Each line in the records below that has the word "begin" should be copied.

[Stored data entries]
==============================
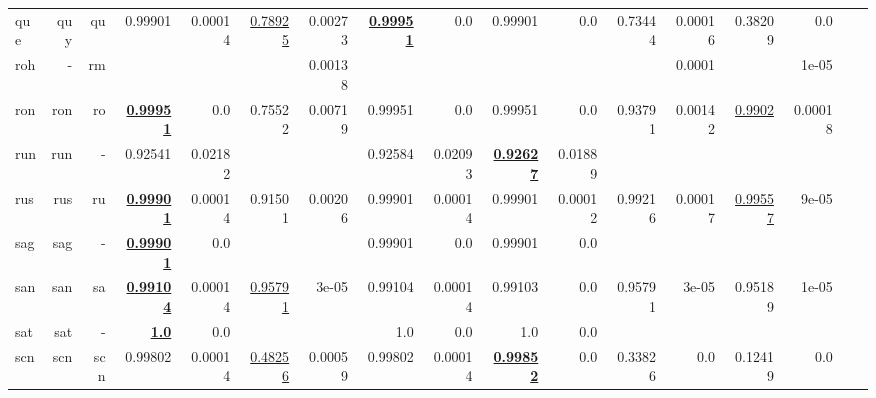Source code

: \documentclass[11pt]{article}
\begin{document}
\begin{table*}[h]
{\begin{tabular}{lrrrrrrrrrrrrrrrr}
que         & quy         & qu         & 0.99901         & 0.00014         & \underline{0.78925}         & 0.00273         & \textbf{\underline{0.99951}}         & 0.0         & 0.99901         & 0.0         & 0.73444         & 0.00016         & 0.38209         & 0.0         \\
roh         & -         & rm         &          &          &          & 0.00138         &          &          &          &          &          & 0.0001         &          & 1e-05         \\
ron         & ron         & ro         & \textbf{\underline{0.99951}}         & 0.0         & 0.75522         & 0.00719         & 0.99951         & 0.0         & 0.99951         & 0.0         & 0.93791         & 0.00142         & \underline{0.9902}         & 0.00018         \\
run         & run         & -         & 0.92541         & 0.02182         &          &          & 0.92584         & 0.02093         & \textbf{\underline{0.92627}}         & 0.01889         &          &          &          &          \\
rus         & rus         & ru         & \textbf{\underline{0.99901}}         & 0.00014         & 0.91501         & 0.00206         & 0.99901         & 0.00014         & 0.99901         & 0.00012         & 0.99216         & 0.00017         & \underline{0.99557}         & 9e-05         \\
sag         & sag         & -         & \textbf{\underline{0.99901}}         & 0.0         &          &          & 0.99901         & 0.0         & 0.99901         & 0.0         &          &          &          &          \\
san         & san         & sa         & \textbf{\underline{0.99104}}         & 0.00014         & \underline{0.95791}         & 3e-05         & 0.99104         & 0.00014         & 0.99103         & 0.0         & 0.95791         & 3e-05         & 0.95189         & 1e-05         \\
sat         & sat         & -         & \textbf{\underline{1.0}}         & 0.0         &          &          & 1.0         & 0.0         & 1.0         & 0.0         &          &          &          &          \\
scn         & scn         & scn         & 0.99802         & 0.00014         & \underline{0.48256}         & 0.00059         & 0.99802         & 0.00014         & \textbf{\underline{0.99852}}         & 0.0         & 0.33826         & 0.0         & 0.12419         & 0.0         \\

\end{tabular}}
\end{table*}
\end{document}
==============================
[RESPONSE AREA]
\begin{document}
\begin{table*}[h]
{\begin{tabular}{lrrrrrrrrrrrrrrrr}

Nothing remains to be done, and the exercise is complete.